It is reported that only 10% of people who invest in the stock market win or become successful, the other 90% lose their money. Losing money in the stock market is normal, so this means that you will most likely lose money at one point or another.
The question that remains on people’s minds is where does the money go after you lose it. For starters, you don’t lose money, you lose stock value, because you can’t earn money if you don’t sell the shares you own. Stock prices are not the same as money; usually an estimate of the value of the stock.
When a company goes public it releases a number of shares which are valued at a certain amount, once you buy the number of shares you can afford, you become part of the company.
When the company’s earnings are good, the market value of the stock goes up, meaning that when you sell the shares you own, you will make a profit. Vice versa, when a company’s income decreases due to certain factors, the value of a stock will decrease so that the sale of the stock will not generate a profit. That’s how the stock market works.
Company Not In The Picture
Once the money runs out, the company that issued the shares doesn’t get any money. The primary market is the initial transaction between the company that issued the shares and you as the buyer. This is the only time the company can receive money from you. Although, the company can buy back all the shares, you have the right to sell the shares at any time you want. The company does not receive anything from the shares whether the market value is good or not.
Is the Money Lost?
Regardless of whether the market appreciates or depreciates, it is the forces of supply and demand that determine whether you will lose or gain money. Back to the question, once you lose in the stock market, the money is not lost; the value of a depreciating stock that may be lower than its original price.
Reasons Why People Lose In The Stock Market
Before you can understand where money is going in the stock market, you need to understand why people lose first.
People lose money due to unpredictable market values; once the company is negatively affected by internal or external factors, the company’s income goes down, then the market value of the stock goes down.
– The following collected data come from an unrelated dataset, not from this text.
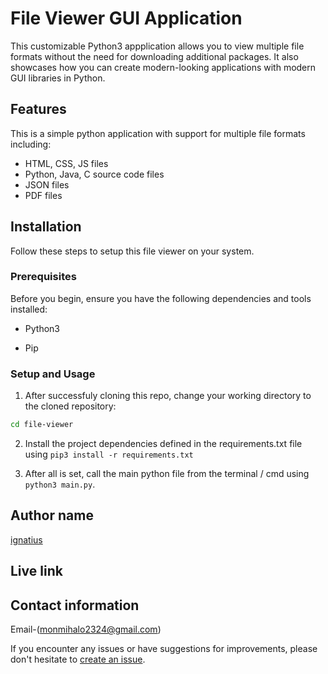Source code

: # File Viewer GUI Application

This customizable Python3 appplication allows you to view multiple file formats without the need for downloading additional packages. It also showcases how you can create modern-looking applications with modern GUI libraries in Python.

## Features

This is a simple python application with support for multiple file formats including:

- HTML, CSS, JS files
- Python, Java, C source code files
- JSON files
- PDF files

## Installation

Follow these steps to setup this file viewer on your system.

### Prerequisites

Before you begin, ensure you have the following dependencies and tools installed:

- Python3

- Pip

### Setup and Usage

1. After successfuly cloning this repo, change your working directory to the cloned repository:

```bash
cd file-viewer
```

2. Install the project dependencies defined in the requirements.txt file using `pip3 install -r requirements.txt`

3. After all is set, call the main python file from the terminal / cmd using `python3 main.py`.



## Author name
[ignatius](https://github.com/monty-iggy-xtius/file_viewer.git)

## Live link
## Contact information
Email-(monmihalo2324@gmail.com)

If you encounter any issues or have suggestions for improvements, please don't hesitate to [create an issue](https://github.com/monty-iggy-xtius/file-viewer/issues).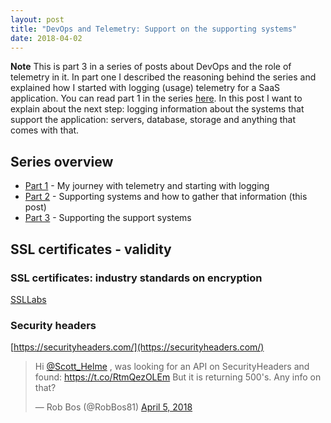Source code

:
 ```yaml
---
layout: post
title: "DevOps and Telemetry: Support on the supporting systems"
date: 2018-04-02
---
```


**Note** This is part 3 in a series of posts about DevOps and the role of telemetry in it. In part one I described the reasoning behind the series and explained how I started with logging (usage) telemetry for a SaaS application. You can read part 1 in the series [here](/blog/2018/03/14/DevOps-and-Telemetry-Insights-into-your-application).
In this post I want to explain about the next step: logging information about the systems that support the application: servers, database, storage and anything that comes with that.

## Series overview
* [Part 1](/blog/2018/03/14/DevOps-and-Telemetry-Insights-into-your-application) - My journey with telemetry and starting with logging
* [Part 2](/blog/2018/03/22/DevOps-and-Telemetry-Insights-supporting-systems) - Supporting systems and how to gather that information (this post)
* [Part 3](/blog/2018/04/02/DevOps-and-Telemetry-support-the-support-systems) - Supporting the support systems

## SSL certificates - validity


### SSL certificates: industry standards on encryption
[SSLLabs](https://www.ssllabs.com/)

### Security headers
[https://securityheaders.com/](https://securityheaders.com/)

<blockquote class="twitter-tweet" data-lang="en"><p lang="en" dir="ltr">Hi <a href="https://twitter.com/Scott_Helme?ref_src=twsrc%5Etfw">@Scott_Helme</a> , was looking for an API on SecurityHeaders and found: <a href="https://t.co/RtmQezOLEm">https://t.co/RtmQezOLEm</a> But it is returning 500&#39;s. Any info on that?</p>&mdash; Rob Bos (@RobBos81) <a href="https://twitter.com/RobBos81/status/981811874265288704?ref_src=twsrc%5Etfw">April 5, 2018</a></blockquote>
<script async src="https://platform.twitter.com/widgets.js" charset="utf-8"></script>
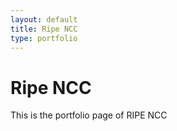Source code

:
 ```yaml
---
layout: default
title: Ripe NCC
type: portfolio
---
```


# Ripe NCC
This is the portfolio page of RIPE NCC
The timing of the investment in the market affects the gain or loss of the value of the stock; investing during a recession is rewarding, you will have your stock at a bargain price.
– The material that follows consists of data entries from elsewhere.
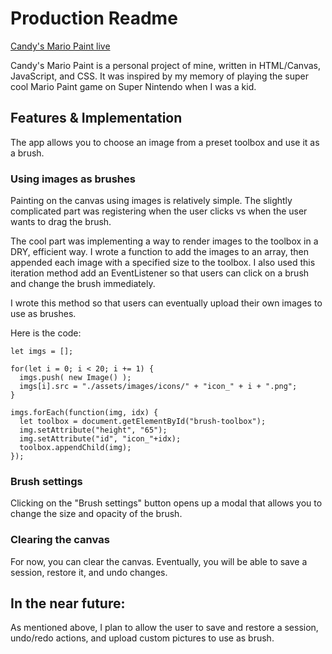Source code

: # Production Readme

[Candy's Mario Paint live](https://candycanetrain.github.io/CandyPaint/)

Candy's Mario Paint is a personal project of mine, written in HTML/Canvas, JavaScript, and CSS. It was inspired by my memory of playing the super cool Mario Paint game on Super Nintendo when I was a kid.

## Features & Implementation

The app allows you to choose an image from a preset toolbox and use it as a brush.

### Using images as brushes

Painting on the canvas using images is relatively simple. The slightly complicated part was registering when the user clicks vs when the user wants to drag the brush.

The cool part was implementing a way to render images to the toolbox in a DRY, efficient way. I wrote a function to add the images to an array, then
appended each image with a specified size to the toolbox. I also used this iteration method add an EventListener so that users can click on a brush and change the brush immediately.

I wrote this method so that users can eventually upload their own images to use as brushes.

Here is the code:

```
let imgs = [];

for(let i = 0; i < 20; i += 1) {
  imgs.push( new Image() );
  imgs[i].src = "./assets/images/icons/" + "icon_" + i + ".png";
}

imgs.forEach(function(img, idx) {
  let toolbox = document.getElementById("brush-toolbox");
  img.setAttribute("height", "65");
  img.setAttribute("id", "icon_"+idx);
  toolbox.appendChild(img);
});
```


### Brush settings

Clicking on the "Brush settings" button opens up a modal that allows you to change the size and opacity of the brush.

### Clearing the canvas

For now, you can clear the canvas. Eventually, you will be able to save a session, restore it, and undo changes.


## In the near future:

As mentioned above, I plan to allow the user to save and restore a session, undo/redo actions, and upload custom pictures to use as brush.
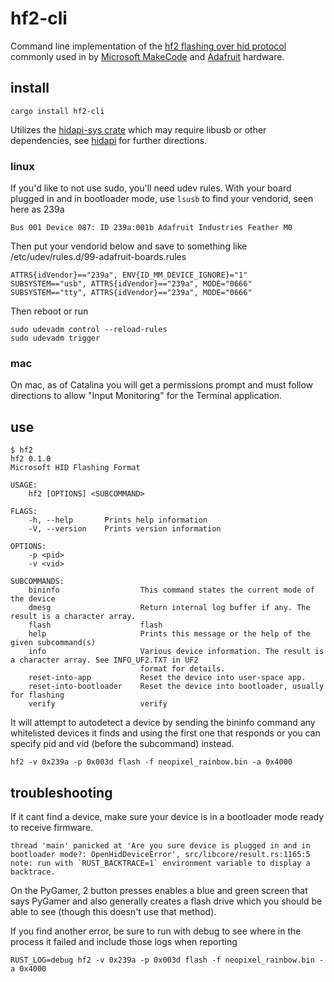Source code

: # hf2-cli
Command line implementation of the [hf2 flashing over hid protocol](https://github.com/jacobrosenthal/hf2-rs/tree/master/hf2) commonly used in by [Microsoft MakeCode](https://www.microsoft.com/en-us/makecode) and [Adafruit](https://www.adafruit.com) hardware.

## install
`cargo install hf2-cli`

Utilizes the [hidapi-sys crate](https://crates.io/crates/hidapi) which may require libusb or other dependencies, see [hidapi](https://github.com/libusb/hidapi#linux) for further directions.

### linux
If you'd like to not use sudo, you'll need udev rules. With your board plugged in and in bootloader mode, use `lsusb` to find your vendorid, seen here as 239a
```
Bus 001 Device 087: ID 239a:001b Adafruit Industries Feather M0
```
Then put your vendorid below and save to something like /etc/udev/rules.d/99-adafruit-boards.rules
```
ATTRS{idVendor}=="239a", ENV{ID_MM_DEVICE_IGNORE}="1"
SUBSYSTEM=="usb", ATTRS{idVendor}=="239a", MODE="0666"
SUBSYSTEM=="tty", ATTRS{idVendor}=="239a", MODE="0666"
```
Then reboot or run
```
sudo udevadm control --reload-rules
sudo udevadm trigger
```

### mac

On mac, as of Catalina you will get a permissions prompt and must follow directions to allow "Input Monitoring" for the Terminal application. 

## use
```
$ hf2
hf2 0.1.0
Microsoft HID Flashing Format

USAGE:
    hf2 [OPTIONS] <SUBCOMMAND>

FLAGS:
    -h, --help       Prints help information
    -V, --version    Prints version information

OPTIONS:
    -p <pid>        
    -v <vid>        

SUBCOMMANDS:
    bininfo                  This command states the current mode of the device
    dmesg                    Return internal log buffer if any. The result is a character array.
    flash                    flash
    help                     Prints this message or the help of the given subcommand(s)
    info                     Various device information. The result is a character array. See INFO_UF2.TXT in UF2
                             format for details.
    reset-into-app           Reset the device into user-space app.
    reset-into-bootloader    Reset the device into bootloader, usually for flashing
    verify                   verify
```
It will attempt to autodetect a device by sending the bininfo command any whitelisted devices it finds and using the first one that responds or you can specify pid and vid (before the subcommand) instead.
```
hf2 -v 0x239a -p 0x003d flash -f neopixel_rainbow.bin -a 0x4000
```

## troubleshooting

If it cant find a device, make sure your device is in a bootloader mode ready to receive firmware.
```
thread 'main' panicked at 'Are you sure device is plugged in and in bootloader mode?: OpenHidDeviceError', src/libcore/result.rs:1165:5
note: run with `RUST_BACKTRACE=1` environment variable to display a backtrace.
```
On the PyGamer, 2 button presses enables a blue and green screen that says PyGamer and also generally creates a flash drive which you should be able to see (though this doesn't use that method).

If you find another error, be sure to run with debug to see where in the process it failed and include those logs when reporting
```
RUST_LOG=debug hf2 -v 0x239a -p 0x003d flash -f neopixel_rainbow.bin -a 0x4000
```
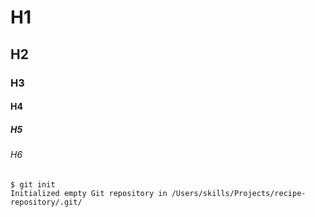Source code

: # H1
## H2
### H3
#### H4
##### H5
###### H6

[comment]: <![Image of Yaktocat](https://octodex.github.com/images/yaktocat.png)>

```
$ git init
Initialized empty Git repository in /Users/skills/Projects/recipe-repository/.git/
```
Being too hasty; it takes patience to be able to get your investment back in the stock market. Most new investors usually trade in haste because they want to make money fast. The stock market does not provide fast money. You have to develop patience if you want to make a profit.
How to Avoid Losing Money
It is important that you learn how to avoid losing money in the stock market. This way you will ensure that you get your profits back. Below are tips to help you avoid losing money;
1. Identify And Observe Market Phases
Market phase refers to the trading time or trend of the stock. If you are unable to understand the phases of the market, you may end up investing using the wrong indicators. Therefore, it is important for you to observe the market phase. Don’t buy a stock based on its past performance. The value of the stock is based on economic performance. This means that the stock may rise during certain periods of time and fall at other times.
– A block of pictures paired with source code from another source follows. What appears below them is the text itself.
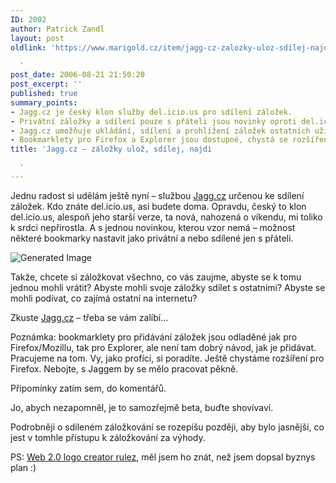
 ```yaml
---
ID: 2002
author: Patrick Zandl
layout: post
oldlink: 'https://www.marigold.cz/item/jagg-cz-zalozky-uloz-sdilej-najdi

  '
post_date: 2006-08-21 21:50:20
post_excerpt: ''
published: true
summary_points:
- Jagg.cz je český klon služby del.icio.us pro sdílení záložek.
- Privátní záložky a sdílení pouze s přáteli jsou novinky oproti del.icio.us.
- Jagg.cz umožňuje ukládání, sdílení a prohlížení záložek ostatních uživatelů.
- Bookmarklety pro Firefox a Explorer jsou dostupné, chystá se rozšíření pro Firefox.
title: 'Jagg.cz – záložky ulož, sdílej, najdi

  '
---
```


<p>Jednu radost si udělám ještě nyní – službou <a href="http://www.jagg.cz">Jagg.cz</a> určenou ke sdílení záložek. Kdo znáte del.icio.us, asi budete doma. Opravdu, český to klon del.icio.us, alespoň jeho starší verze, ta nová, nahozená o víkendu, mi toliko k srdci nepřirostla. A s jednou novinkou, kterou vzor nemá – možnost některé bookmarky nastavit jako privátní a nebo sdílené jen s přáteli. </p>

<div class="rightbox">
<img src="http://msig.info/web2v2/Jagg.czBETA.png" alt="Generated Image" /></div>
<p>Takže, chcete si záložkovat všechno, co vás zaujme, abyste se k tomu jednou mohli vrátit? Abyste mohli svoje záložky sdílet s ostatními? Abyste se mohli podívat, co zajímá ostatní na internetu?</p>

<p>Zkuste <a href="http://www.jagg.cz">Jagg.cz</a> – třeba se vám zalíbí…</p>

<p>Poznámka: bookmarklety pro přidávání záložek jsou odladěné jak pro Firefox/Mozillu, tak pro Explorer, ale není tam dobrý návod, jak je přidávat. Pracujeme na tom. Vy, jako profíci, si poradíte. Ještě chystáme rozšíření pro Firefox. Nebojte, s Jaggem by se mělo pracovat pěkně. </p>

<p>Připomínky zatím sem, do komentářů. </p>

<p>Jo, abych nezapomněl, je to samozřejmě beta, buďte shovívaví. </p>

<p>Podrobněji o sdíleném záložkování se rozepíšu později, aby bylo jasnější, co jest v tomhle přístupu k záložkování za výhody.
</p>

PS: <a href="http://msig.info/web2.php">Web 2.0 logo creator rulez</a>, měl jsem ho znát, než jsem dopsal byznys plan :)
</p>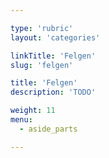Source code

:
 ```yaml
---

type: 'rubric'
layout: 'categories'

linkTitle: 'Felgen'
slug: 'felgen'

title: 'Felgen' 
description: 'TODO'

weight: 11
menu:
  - aside_parts

---
```

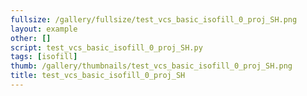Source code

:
 ```yaml
---
fullsize: /gallery/fullsize/test_vcs_basic_isofill_0_proj_SH.png
layout: example
other: []
script: test_vcs_basic_isofill_0_proj_SH.py
tags: [isofill]
thumb: /gallery/thumbnails/test_vcs_basic_isofill_0_proj_SH.png
title: test_vcs_basic_isofill_0_proj_SH
---
```


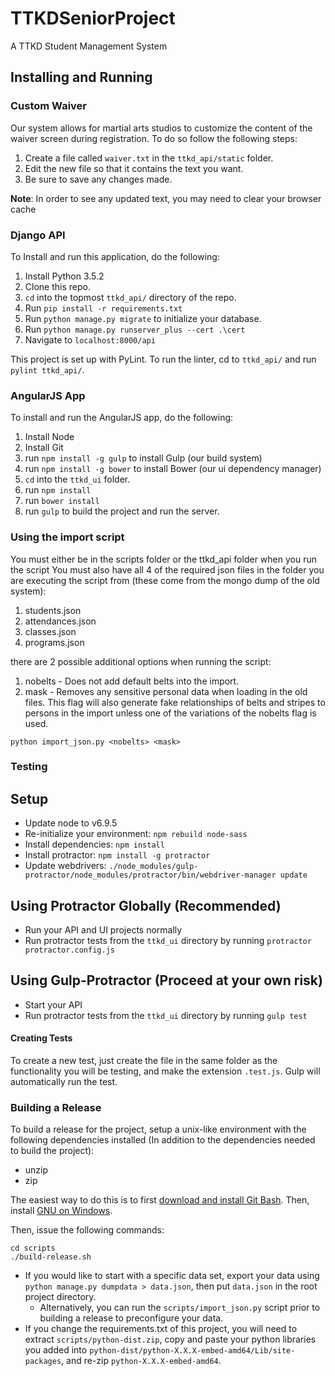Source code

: # TTKDSeniorProject
A TTKD Student Management System

## Installing and Running

### Custom Waiver
Our system allows for martial arts studios to customize the content of the waiver screen during registration. To do so
follow the following steps:

1. Create a file called `waiver.txt` in the `ttkd_api/static` folder.
2. Edit the new file so that it contains the text you want.
3. Be sure to save any changes made.

**Note**: In order to see any updated text, you may need to clear your browser cache

### Django API
To Install and run this application, do the following:

1. Install Python 3.5.2
2. Clone this repo.
3. `cd` into the topmost `ttkd_api/` directory of the repo.
4. Run `pip install -r requirements.txt`
5. Run `python manage.py migrate` to initialize your database.
6. Run `python manage.py runserver_plus --cert .\cert`
7. Navigate to `localhost:8000/api`

This project is set up with PyLint. To run the linter, cd to `ttkd_api/` and run `pylint ttkd_api/`.

### AngularJS App
To install and run the AngularJS app, do the following:

1. Install Node
2. Install Git
3. run `npm install -g gulp` to install Gulp (our build system)
4. run `npm install -g bower` to install Bower (our ui dependency manager)
5. `cd` into the `ttkd_ui` folder.
6. run `npm install`
7. run `bower install`
8. run `gulp` to build the project and run the server.

### Using the import script
You must either be in the scripts folder or the ttkd_api folder when you run the script
You must also have all 4 of the required json files in the folder you are executing the script from (these come from the mongo dump of the old system):

1. students.json
2. attendances.json
3. classes.json
4. programs.json

there are 2 possible additional options when running the script:

1. nobelts - Does not add default belts into the import.
2. mask - Removes any sensitive personal data when loading in the old files. This flag will also generate fake relationships of belts and stripes to persons in the import unless one of the variations of the nobelts flag is used.

`python import_json.py <nobelts> <mask>`

### Testing

## Setup
- Update node to v6.9.5
- Re-initialize your environment: `npm rebuild node-sass`
- Install dependencies: `npm install`
- Install protractor: `npm install -g protractor`
- Update webdrivers: `./node_modules/gulp-protractor/node_modules/protractor/bin/webdriver-manager update`

## Using Protractor Globally (Recommended)
- Run your API and UI projects normally
- Run protractor tests from the `ttkd_ui` directory by running `protractor protractor.config.js`

## Using Gulp-Protractor (Proceed at your own risk)
- Start your API
- Run protractor tests from the `ttkd_ui` directory by running `gulp test`

#### Creating Tests

To create a new test, just create the file in the same folder as the functionality you will be testing, and make the extension `.test.js`. Gulp will automatically run the test.

### Building a Release
To build a release for the project, setup a unix-like environment with the following dependencies installed (In addition to the dependencies needed to build the project):

- unzip
- zip

The easiest way to do this is to first [download and install Git Bash](https://git-scm.com/downloads). Then, install [GNU on Windows](https://github.com/bmatzelle/gow/wiki).

Then, issue the following commands:

```
cd scripts
./build-release.sh
```

- If you would like to start with a specific data set, export your data using `python manage.py dumpdata > data.json`, then put `data.json` in the root project directory.
  - Alternatively, you can run the `scripts/import_json.py` script prior to building a release to preconfigure your data.
- If you change the requirements.txt of this project, you will need to extract `scripts/python-dist.zip`, copy and paste your python libraries you added into `python-dist/python-X.X.X-embed-amd64/Lib/site-packages`, and re-zip `python-X.X.X-embed-amd64`.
2. Take Emotions Out of the Equation
In the stock market, if you want to make money, you trade first and ask questions later. If you have a rising stock, sell it in a flash and don’t argue about it. This is because the market is unpredictable and stock values can depreciate quickly. You also have to be patient, don’t get out of the game because you lost money in the first round. That’s the nature of business.
3. Observe Before Trading
If you are new to the stock market, it is recommended that you learn the basics before investing. This will help you avoid errors that can cause serious problems. It’s also a good idea to observe stock trends before buying or selling stocks.
Losing money is inevitable in the stock market. What matters is not the fact that you lost money or where it went, but how to avoid the mistakes you made earlier.